## Task details
Each entry needs to be reproduced verbatim.

## Data to use
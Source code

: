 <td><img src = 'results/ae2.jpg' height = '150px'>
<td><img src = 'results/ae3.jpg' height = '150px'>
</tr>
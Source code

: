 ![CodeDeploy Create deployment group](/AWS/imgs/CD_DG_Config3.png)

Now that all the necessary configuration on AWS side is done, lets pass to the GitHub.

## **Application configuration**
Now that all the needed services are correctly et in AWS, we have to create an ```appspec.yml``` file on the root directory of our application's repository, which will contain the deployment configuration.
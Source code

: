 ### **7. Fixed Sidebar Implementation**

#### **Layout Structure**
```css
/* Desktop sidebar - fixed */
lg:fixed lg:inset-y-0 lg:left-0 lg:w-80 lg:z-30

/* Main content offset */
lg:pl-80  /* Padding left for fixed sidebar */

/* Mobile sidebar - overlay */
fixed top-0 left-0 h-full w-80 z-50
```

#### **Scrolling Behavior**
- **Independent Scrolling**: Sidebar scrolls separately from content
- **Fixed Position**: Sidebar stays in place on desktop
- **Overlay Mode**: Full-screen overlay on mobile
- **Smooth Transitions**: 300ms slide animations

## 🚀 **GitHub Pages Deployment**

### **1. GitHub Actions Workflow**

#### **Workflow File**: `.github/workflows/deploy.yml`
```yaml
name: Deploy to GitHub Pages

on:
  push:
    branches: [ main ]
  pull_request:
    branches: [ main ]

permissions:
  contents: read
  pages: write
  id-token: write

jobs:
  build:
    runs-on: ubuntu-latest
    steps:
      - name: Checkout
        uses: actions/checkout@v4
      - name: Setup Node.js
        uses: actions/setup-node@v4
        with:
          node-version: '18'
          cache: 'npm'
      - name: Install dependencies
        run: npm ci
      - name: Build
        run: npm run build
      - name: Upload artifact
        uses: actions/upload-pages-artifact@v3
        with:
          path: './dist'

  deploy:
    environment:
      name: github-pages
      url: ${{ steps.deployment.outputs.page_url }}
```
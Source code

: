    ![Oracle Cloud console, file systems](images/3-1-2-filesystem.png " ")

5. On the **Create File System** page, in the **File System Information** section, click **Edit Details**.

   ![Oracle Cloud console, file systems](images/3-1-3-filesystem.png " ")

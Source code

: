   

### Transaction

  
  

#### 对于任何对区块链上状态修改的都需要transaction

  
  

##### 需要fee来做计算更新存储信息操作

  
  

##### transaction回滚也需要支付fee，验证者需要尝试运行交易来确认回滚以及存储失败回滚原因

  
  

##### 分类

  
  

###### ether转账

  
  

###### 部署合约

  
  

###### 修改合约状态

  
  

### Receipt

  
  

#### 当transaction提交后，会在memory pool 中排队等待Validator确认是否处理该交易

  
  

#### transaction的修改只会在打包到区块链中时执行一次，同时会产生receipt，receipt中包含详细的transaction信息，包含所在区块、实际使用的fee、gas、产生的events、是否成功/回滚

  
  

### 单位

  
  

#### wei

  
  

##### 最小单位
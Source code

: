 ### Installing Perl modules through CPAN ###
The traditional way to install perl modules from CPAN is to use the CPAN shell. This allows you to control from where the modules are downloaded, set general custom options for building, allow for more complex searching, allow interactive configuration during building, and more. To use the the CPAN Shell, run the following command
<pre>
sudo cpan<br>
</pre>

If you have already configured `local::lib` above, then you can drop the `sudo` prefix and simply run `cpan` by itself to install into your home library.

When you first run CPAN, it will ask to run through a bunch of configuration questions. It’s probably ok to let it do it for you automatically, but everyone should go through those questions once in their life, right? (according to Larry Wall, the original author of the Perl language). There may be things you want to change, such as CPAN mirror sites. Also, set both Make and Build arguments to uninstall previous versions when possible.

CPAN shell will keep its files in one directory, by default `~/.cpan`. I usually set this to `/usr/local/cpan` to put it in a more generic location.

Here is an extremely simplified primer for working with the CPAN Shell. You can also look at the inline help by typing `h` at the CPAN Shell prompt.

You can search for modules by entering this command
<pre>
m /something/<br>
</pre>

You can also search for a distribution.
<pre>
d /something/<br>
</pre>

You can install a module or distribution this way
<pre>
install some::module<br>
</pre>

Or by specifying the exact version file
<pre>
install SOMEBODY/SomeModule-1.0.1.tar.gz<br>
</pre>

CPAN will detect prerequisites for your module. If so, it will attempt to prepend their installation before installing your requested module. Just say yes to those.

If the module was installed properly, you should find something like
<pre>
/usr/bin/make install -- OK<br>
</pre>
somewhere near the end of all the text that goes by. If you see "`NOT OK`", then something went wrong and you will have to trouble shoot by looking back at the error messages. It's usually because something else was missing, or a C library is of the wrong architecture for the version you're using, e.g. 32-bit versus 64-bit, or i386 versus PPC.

## Output of the exercise
Source code

: <td><img src = 'results/ae2.jpg' height = '150px'>
<td><img src = 'results/ae3.jpg' height = '150px'>
</tr>
Source code

: ![CodeDeploy Create deployment group](/AWS/imgs/CD_DG_Config3.png)

Now that all the necessary configuration on AWS side is done, lets pass to the GitHub.

## **Application configuration**
Now that all the needed services are correctly et in AWS, we have to create an ```appspec.yml``` file on the root directory of our application's repository, which will contain the deployment configuration.
Source code

: ### **7. Fixed Sidebar Implementation**

#### **Layout Structure**
```css
/* Desktop sidebar - fixed */
lg:fixed lg:inset-y-0 lg:left-0 lg:w-80 lg:z-30

/* Main content offset */
lg:pl-80  /* Padding left for fixed sidebar */

/* Mobile sidebar - overlay */
fixed top-0 left-0 h-full w-80 z-50
```

#### **Scrolling Behavior**
- **Independent Scrolling**: Sidebar scrolls separately from content
- **Fixed Position**: Sidebar stays in place on desktop
- **Overlay Mode**: Full-screen overlay on mobile
- **Smooth Transitions**: 300ms slide animations

## 🚀 **GitHub Pages Deployment**

### **1. GitHub Actions Workflow**

#### **Workflow File**: `.github/workflows/deploy.yml`
```yaml
name: Deploy to GitHub Pages

on:
  push:
    branches: [ main ]
  pull_request:
    branches: [ main ]

permissions:
  contents: read
  pages: write
  id-token: write

jobs:
  build:
    runs-on: ubuntu-latest
    steps:
      - name: Checkout
        uses: actions/checkout@v4
      - name: Setup Node.js
        uses: actions/setup-node@v4
        with:
          node-version: '18'
          cache: 'npm'
      - name: Install dependencies
        run: npm ci
      - name: Build
        run: npm run build
      - name: Upload artifact
        uses: actions/upload-pages-artifact@v3
        with:
          path: './dist'

  deploy:
    environment:
      name: github-pages
      url: ${{ steps.deployment.outputs.page_url }}
```
Source code

:    ![Oracle Cloud console, file systems](images/3-1-2-filesystem.png " ")

5. On the **Create File System** page, in the **File System Information** section, click **Edit Details**.

   ![Oracle Cloud console, file systems](images/3-1-3-filesystem.png " ")

Source code

:   

### Transaction

  
  

#### 对于任何对区块链上状态修改的都需要transaction

  
  

##### 需要fee来做计算更新存储信息操作

  
  

##### transaction回滚也需要支付fee，验证者需要尝试运行交易来确认回滚以及存储失败回滚原因

  
  

##### 分类

  
  

###### ether转账

  
  

###### 部署合约

  
  

###### 修改合约状态

  
  

### Receipt

  
  

#### 当transaction提交后，会在memory pool 中排队等待Validator确认是否处理该交易

  
  

#### transaction的修改只会在打包到区块链中时执行一次，同时会产生receipt，receipt中包含详细的transaction信息，包含所在区块、实际使用的fee、gas、产生的events、是否成功/回滚

  
  

### 单位

  
  

#### wei

  
  

##### 最小单位
Source code

: ### Installing Perl modules through CPAN ###
The traditional way to install perl modules from CPAN is to use the CPAN shell. This allows you to control from where the modules are downloaded, set general custom options for building, allow for more complex searching, allow interactive configuration during building, and more. To use the the CPAN Shell, run the following command
<pre>
sudo cpan<br>
</pre>

If you have already configured `local::lib` above, then you can drop the `sudo` prefix and simply run `cpan` by itself to install into your home library.

When you first run CPAN, it will ask to run through a bunch of configuration questions. It’s probably ok to let it do it for you automatically, but everyone should go through those questions once in their life, right? (according to Larry Wall, the original author of the Perl language). There may be things you want to change, such as CPAN mirror sites. Also, set both Make and Build arguments to uninstall previous versions when possible.

CPAN shell will keep its files in one directory, by default `~/.cpan`. I usually set this to `/usr/local/cpan` to put it in a more generic location.

Here is an extremely simplified primer for working with the CPAN Shell. You can also look at the inline help by typing `h` at the CPAN Shell prompt.

You can search for modules by entering this command
<pre>
m /something/<br>
</pre>

You can also search for a distribution.
<pre>
d /something/<br>
</pre>

You can install a module or distribution this way
<pre>
install some::module<br>
</pre>

Or by specifying the exact version file
<pre>
install SOMEBODY/SomeModule-1.0.1.tar.gz<br>
</pre>

CPAN will detect prerequisites for your module. If so, it will attempt to prepend their installation before installing your requested module. Just say yes to those.

If the module was installed properly, you should find something like
<pre>
/usr/bin/make install -- OK<br>
</pre>
somewhere near the end of all the text that goes by. If you see "`NOT OK`", then something went wrong and you will have to trouble shoot by looking back at the error messages. It's usually because something else was missing, or a C library is of the wrong architecture for the version you're using, e.g. 32-bit versus 64-bit, or i386 versus PPC.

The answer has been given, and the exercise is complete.